2

I am trying to read a file and hence I am splitting the fields when I receive ',' comma separator . However some fields have ',' in them but they are enclosed within double quotes hence how can I split it escaping the , separator. Here is what I have done

String[] cols = line.split(Pattern.quote(","));

How should I modify this using split() only in Java. Also what changes will I have to make in case the separator is a pipe '|'?

BenMorel
  • 34,448
  • 50
  • 182
  • 322
justin3250
  • 303
  • 3
  • 10
  • 19

3 Answers3

5

I answered a similar question here. The first expression, modified for your task, would read

,(?=([^"]*"[^"]*")*[^"]*$)

This expression identifies an unquoted comma by ensuring that an even number of quotation marks follows it.

Community
  • 1
  • 1
Jens
  • 25,229
  • 9
  • 75
  • 117
  • +1 for the regex. I just want to mention that at each comma encountered, the regex engine have to scan through the rest of the file to figure out if there are even number of quotation marks ahead and this might be a huge overhead if the file is large. – Narendra Yadala Nov 11 '11 at 07:25
  • hii i tried your regex in my code String[] cols = line.split(Pattern.quote(",(?=([^"]*"[^"]*")*[^"]*$) ")); and it shows me The operator * is undefined for the argument type(s) java.lang.String, java.lang.String .. Im pretty naive at regex hence i cant understand wat this means – justin3250 Nov 11 '11 at 07:32
  • 1
    @justin3250: To represent the regex as a java string, you'd need to escape the quotes, i.e. `",(?=([^\"]*\"[^\"]*\")*[^\"]*$)"` – Jens Nov 11 '11 at 08:31
  • @Nerendra: I suppose that not that bad if you handle every line seperately. Unless the lines are very long. Good point though! – Jens Nov 11 '11 at 08:33
  • wow thank you so much this really helped me a lot .. However the (",) at he start of the regex symbolises the seperator to be split ? If i have a pipe delimited file and i change the regex as line.split"|(?=([^\"]*\"[^\"]*\")*[^\"]*$)"; then it gives me the a very bad split and im nt able to understand how it is spliting – justin3250 Nov 11 '11 at 09:09
  • 1
    @justin3250: Thats because "|" has special meaning in regular expressions, and therefore needs to be escaped by using "\|". And the baskslash needs to be escaped for the Java string, resulting in `"\\|(?=([^\"]*\"[^\"]*\")*[^\"]*$)"` – Jens Nov 11 '11 at 09:27
3

I wouldn't try using a regex for this. Regular expressions are just not a great match for this - while it may be possible to create such a regex, it would be horrible to read.

There are plenty of open source CSV parsers.
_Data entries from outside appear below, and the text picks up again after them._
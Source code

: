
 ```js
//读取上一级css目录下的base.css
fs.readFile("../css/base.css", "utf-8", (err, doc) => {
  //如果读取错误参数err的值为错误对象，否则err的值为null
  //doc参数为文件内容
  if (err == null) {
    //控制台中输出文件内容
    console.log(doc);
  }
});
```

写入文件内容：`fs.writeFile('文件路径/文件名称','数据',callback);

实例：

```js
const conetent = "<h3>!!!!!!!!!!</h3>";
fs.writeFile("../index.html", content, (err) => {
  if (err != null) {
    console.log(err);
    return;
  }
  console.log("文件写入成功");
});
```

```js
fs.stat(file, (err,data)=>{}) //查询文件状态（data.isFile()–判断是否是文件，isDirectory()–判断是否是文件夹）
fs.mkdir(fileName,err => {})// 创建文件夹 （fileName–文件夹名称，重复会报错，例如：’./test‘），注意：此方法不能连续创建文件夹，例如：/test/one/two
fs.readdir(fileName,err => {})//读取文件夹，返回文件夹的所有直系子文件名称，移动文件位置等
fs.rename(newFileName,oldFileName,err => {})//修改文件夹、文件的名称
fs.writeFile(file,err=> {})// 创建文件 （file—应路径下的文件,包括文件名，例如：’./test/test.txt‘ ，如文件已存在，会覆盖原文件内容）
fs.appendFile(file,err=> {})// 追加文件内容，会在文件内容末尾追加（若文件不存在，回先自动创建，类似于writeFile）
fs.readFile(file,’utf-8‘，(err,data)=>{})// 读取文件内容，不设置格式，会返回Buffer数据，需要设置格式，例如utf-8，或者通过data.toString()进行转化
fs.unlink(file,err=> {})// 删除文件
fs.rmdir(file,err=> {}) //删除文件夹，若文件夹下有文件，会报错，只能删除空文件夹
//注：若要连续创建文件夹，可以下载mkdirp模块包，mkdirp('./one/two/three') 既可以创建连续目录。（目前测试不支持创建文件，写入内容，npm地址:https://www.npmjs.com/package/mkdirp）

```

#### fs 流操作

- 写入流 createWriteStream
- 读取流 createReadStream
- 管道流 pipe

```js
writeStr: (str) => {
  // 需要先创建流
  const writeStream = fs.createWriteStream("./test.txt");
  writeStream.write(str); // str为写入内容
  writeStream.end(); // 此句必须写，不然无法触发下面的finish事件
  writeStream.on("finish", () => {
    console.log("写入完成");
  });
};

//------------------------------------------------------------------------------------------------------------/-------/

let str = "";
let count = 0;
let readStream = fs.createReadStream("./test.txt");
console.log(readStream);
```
Just a quick search found many projects - I would look through those before writing your own.

Jon Skeet
  • 1,421,763
  • 867
  • 9,128
  • 9,194
0
    String  line="one|two,three";
    String cols[]= line.split("[,|\\|]");

Something like the above would split based on , and |

For meta-character | you would have to delimit with \ \ I agree with others; it's better to use CSV parsers out there rather than reinventing it again.

questborn
  • 2,735
  • 2
  • 16
  • 17